Saved entries:
= = =

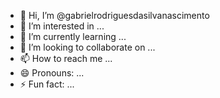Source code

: - 👋 Hi, I’m @gabrielrodriguesdasilvanascimento
- 👀 I’m interested in ...
- 🌱 I’m currently learning ...
- 💞️ I’m looking to collaborate on ...
- 📫 How to reach me ...
- 😄 Pronouns: ...
- ⚡ Fun fact: ...
<script type="text/javascript" src="/sap(bD1wdA==)/public/bsp/sap/system/inputvalidation.js"></script>

<!---
gabrielrodriguesdasilvanascimento/gabrielrodriguesdasilvanascimento is a ✨ special ✨ repository because its `README.md` (this file) appears on your GitHub profile.
You can click the Preview link to take a look at your changes.
--->

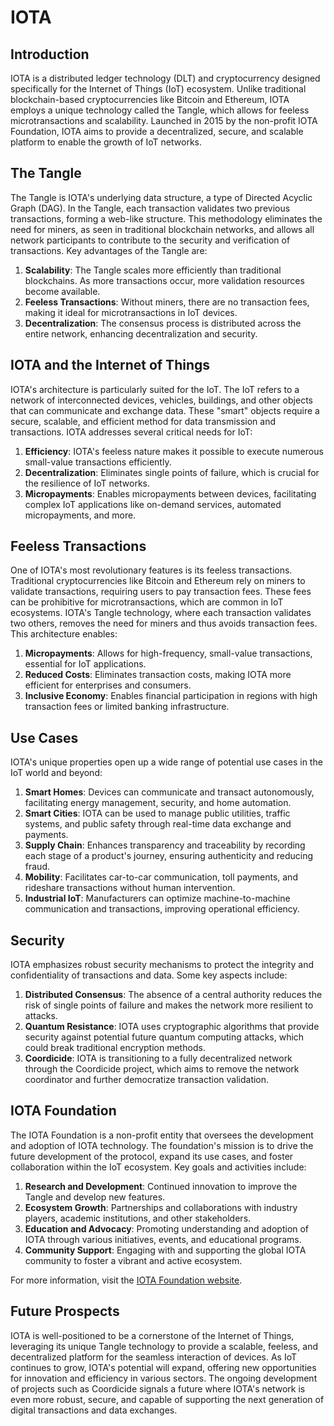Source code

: # IOTA

## Introduction

IOTA is a distributed ledger technology (DLT) and cryptocurrency designed specifically for the Internet of Things (IoT) ecosystem. Unlike traditional blockchain-based cryptocurrencies like Bitcoin and Ethereum, IOTA employs a unique technology called the Tangle, which allows for feeless microtransactions and scalability. Launched in 2015 by the non-profit IOTA Foundation, IOTA aims to provide a decentralized, secure, and scalable platform to enable the growth of IoT networks.

## The Tangle

The Tangle is IOTA's underlying data structure, a type of Directed Acyclic Graph (DAG). In the Tangle, each transaction validates two previous transactions, forming a web-like structure. This methodology eliminates the need for miners, as seen in traditional blockchain networks, and allows all network participants to contribute to the security and verification of transactions. Key advantages of the Tangle are:

1. **Scalability**: The Tangle scales more efficiently than traditional blockchains. As more transactions occur, more validation resources become available.
2. **Feeless Transactions**: Without miners, there are no transaction fees, making it ideal for microtransactions in IoT devices.
3. **Decentralization**: The consensus process is distributed across the entire network, enhancing decentralization and security.

## IOTA and the Internet of Things

IOTA's architecture is particularly suited for the IoT. The IoT refers to a network of interconnected devices, vehicles, buildings, and other objects that can communicate and exchange data. These "smart" objects require a secure, scalable, and efficient method for data transmission and transactions. IOTA addresses several critical needs for IoT:

1. **Efficiency**: IOTA's feeless nature makes it possible to execute numerous small-value transactions efficiently.
2. **Decentralization**: Eliminates single points of failure, which is crucial for the resilience of IoT networks.
3. **Micropayments**: Enables micropayments between devices, facilitating complex IoT applications like on-demand services, automated micropayments, and more.

## Feeless Transactions

One of IOTA's most revolutionary features is its feeless transactions. Traditional cryptocurrencies like Bitcoin and Ethereum rely on miners to validate transactions, requiring users to pay transaction fees. These fees can be prohibitive for microtransactions, which are common in IoT ecosystems. IOTA's Tangle technology, where each transaction validates two others, removes the need for miners and thus avoids transaction fees. This architecture enables:

1. **Micropayments**: Allows for high-frequency, small-value transactions, essential for IoT applications.
2. **Reduced Costs**: Eliminates transaction costs, making IOTA more efficient for enterprises and consumers.
3. **Inclusive Economy**: Enables financial participation in regions with high transaction fees or limited banking infrastructure.

## Use Cases

IOTA's unique properties open up a wide range of potential use cases in the IoT world and beyond:

1. **Smart Homes**: Devices can communicate and transact autonomously, facilitating energy management, security, and home automation.
2. **Smart Cities**: IOTA can be used to manage public utilities, traffic systems, and public safety through real-time data exchange and payments.
3. **Supply Chain**: Enhances transparency and traceability by recording each stage of a product's journey, ensuring authenticity and reducing fraud.
4. **Mobility**: Facilitates car-to-car communication, toll payments, and rideshare transactions without human intervention.
5. **Industrial IoT**: Manufacturers can optimize machine-to-machine communication and transactions, improving operational efficiency.

## Security

IOTA emphasizes robust security mechanisms to protect the integrity and confidentiality of transactions and data. Some key aspects include:

1. **Distributed Consensus**: The absence of a central authority reduces the risk of single points of failure and makes the network more resilient to attacks.
2. **Quantum Resistance**: IOTA uses cryptographic algorithms that provide security against potential future quantum computing attacks, which could break traditional encryption methods.
3. **Coordicide**: IOTA is transitioning to a fully decentralized network through the Coordicide project, which aims to remove the network coordinator and further democratize transaction validation.

## IOTA Foundation

The IOTA Foundation is a non-profit entity that oversees the development and adoption of IOTA technology. The foundation's mission is to drive the future development of the protocol, expand its use cases, and foster collaboration within the IoT ecosystem. Key goals and activities include:

1. **Research and Development**: Continued innovation to improve the Tangle and develop new features.
2. **Ecosystem Growth**: Partnerships and collaborations with industry players, academic institutions, and other stakeholders.
3. **Education and Advocacy**: Promoting understanding and adoption of IOTA through various initiatives, events, and educational programs.
4. **Community Support**: Engaging with and supporting the global IOTA community to foster a vibrant and active ecosystem.

For more information, visit the [IOTA Foundation website](https://www.iota.org).

## Future Prospects

IOTA is well-positioned to be a cornerstone of the Internet of Things, leveraging its unique Tangle technology to provide a scalable, feeless, and decentralized platform for the seamless interaction of devices. As IoT continues to grow, IOTA's potential will expand, offering new opportunities for innovation and efficiency in various sectors. The ongoing development of projects such as Coordicide signals a future where IOTA's network is even more robust, secure, and capable of supporting the next generation of digital transactions and data exchanges.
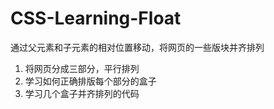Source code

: # CSS-Learning-Float
通过父元素和子元素的相对位置移动，将网页的一些版块并齐排列
1. 将网页分成三部分，平行排列
2. 学习如何正确排版每个部分的盒子
3. 学习几个盒子并齐排列的代码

= = =

ASSIGNMENT — Without the pictures, reproduce the entries exactly.

OUTPUT BELOW —
Source code

: - 👋 Hi, I’m @gabrielrodriguesdasilvanascimento
- 👀 I’m interested in ...
- 🌱 I’m currently learning ...
- 💞️ I’m looking to collaborate on ...
- 📫 How to reach me ...
- 😄 Pronouns: ...
- ⚡ Fun fact: ...
<script type="text/javascript" src="/sap(bD1wdA==)/public/bsp/sap/system/inputvalidation.js"></script>

<!---
gabrielrodriguesdasilvanascimento/gabrielrodriguesdasilvanascimento is a ✨ special ✨ repository because its `README.md` (this file) appears on your GitHub profile.
You can click the Preview link to take a look at your changes.
--->

Source code

: # IOTA

## Introduction

IOTA is a distributed ledger technology (DLT) and cryptocurrency designed specifically for the Internet of Things (IoT) ecosystem. Unlike traditional blockchain-based cryptocurrencies like Bitcoin and Ethereum, IOTA employs a unique technology called the Tangle, which allows for feeless microtransactions and scalability. Launched in 2015 by the non-profit IOTA Foundation, IOTA aims to provide a decentralized, secure, and scalable platform to enable the growth of IoT networks.

## The Tangle

The Tangle is IOTA's underlying data structure, a type of Directed Acyclic Graph (DAG). In the Tangle, each transaction validates two previous transactions, forming a web-like structure. This methodology eliminates the need for miners, as seen in traditional blockchain networks, and allows all network participants to contribute to the security and verification of transactions. Key advantages of the Tangle are:

1. **Scalability**: The Tangle scales more efficiently than traditional blockchains. As more transactions occur, more validation resources become available.
2. **Feeless Transactions**: Without miners, there are no transaction fees, making it ideal for microtransactions in IoT devices.
3. **Decentralization**: The consensus process is distributed across the entire network, enhancing decentralization and security.

## IOTA and the Internet of Things

IOTA's architecture is particularly suited for the IoT. The IoT refers to a network of interconnected devices, vehicles, buildings, and other objects that can communicate and exchange data. These "smart" objects require a secure, scalable, and efficient method for data transmission and transactions. IOTA addresses several critical needs for IoT:

1. **Efficiency**: IOTA's feeless nature makes it possible to execute numerous small-value transactions efficiently.
2. **Decentralization**: Eliminates single points of failure, which is crucial for the resilience of IoT networks.
3. **Micropayments**: Enables micropayments between devices, facilitating complex IoT applications like on-demand services, automated micropayments, and more.

## Feeless Transactions

One of IOTA's most revolutionary features is its feeless transactions. Traditional cryptocurrencies like Bitcoin and Ethereum rely on miners to validate transactions, requiring users to pay transaction fees. These fees can be prohibitive for microtransactions, which are common in IoT ecosystems. IOTA's Tangle technology, where each transaction validates two others, removes the need for miners and thus avoids transaction fees. This architecture enables:

1. **Micropayments**: Allows for high-frequency, small-value transactions, essential for IoT applications.
2. **Reduced Costs**: Eliminates transaction costs, making IOTA more efficient for enterprises and consumers.
3. **Inclusive Economy**: Enables financial participation in regions with high transaction fees or limited banking infrastructure.

## Use Cases

IOTA's unique properties open up a wide range of potential use cases in the IoT world and beyond:

1. **Smart Homes**: Devices can communicate and transact autonomously, facilitating energy management, security, and home automation.
2. **Smart Cities**: IOTA can be used to manage public utilities, traffic systems, and public safety through real-time data exchange and payments.
3. **Supply Chain**: Enhances transparency and traceability by recording each stage of a product's journey, ensuring authenticity and reducing fraud.
4. **Mobility**: Facilitates car-to-car communication, toll payments, and rideshare transactions without human intervention.
5. **Industrial IoT**: Manufacturers can optimize machine-to-machine communication and transactions, improving operational efficiency.

## Security

IOTA emphasizes robust security mechanisms to protect the integrity and confidentiality of transactions and data. Some key aspects include:

1. **Distributed Consensus**: The absence of a central authority reduces the risk of single points of failure and makes the network more resilient to attacks.
2. **Quantum Resistance**: IOTA uses cryptographic algorithms that provide security against potential future quantum computing attacks, which could break traditional encryption methods.
3. **Coordicide**: IOTA is transitioning to a fully decentralized network through the Coordicide project, which aims to remove the network coordinator and further democratize transaction validation.

## IOTA Foundation

The IOTA Foundation is a non-profit entity that oversees the development and adoption of IOTA technology. The foundation's mission is to drive the future development of the protocol, expand its use cases, and foster collaboration within the IoT ecosystem. Key goals and activities include:

1. **Research and Development**: Continued innovation to improve the Tangle and develop new features.
2. **Ecosystem Growth**: Partnerships and collaborations with industry players, academic institutions, and other stakeholders.
3. **Education and Advocacy**: Promoting understanding and adoption of IOTA through various initiatives, events, and educational programs.
4. **Community Support**: Engaging with and supporting the global IOTA community to foster a vibrant and active ecosystem.

For more information, visit the [IOTA Foundation website](https://www.iota.org).

## Future Prospects

IOTA is well-positioned to be a cornerstone of the Internet of Things, leveraging its unique Tangle technology to provide a scalable, feeless, and decentralized platform for the seamless interaction of devices. As IoT continues to grow, IOTA's potential will expand, offering new opportunities for innovation and efficiency in various sectors. The ongoing development of projects such as Coordicide signals a future where IOTA's network is even more robust, secure, and capable of supporting the next generation of digital transactions and data exchanges.
Source code

: # CSS-Learning-Float
通过父元素和子元素的相对位置移动，将网页的一些版块并齐排列
1. 将网页分成三部分，平行排列
2. 学习如何正确排版每个部分的盒子
3. 学习几个盒子并齐排列的代码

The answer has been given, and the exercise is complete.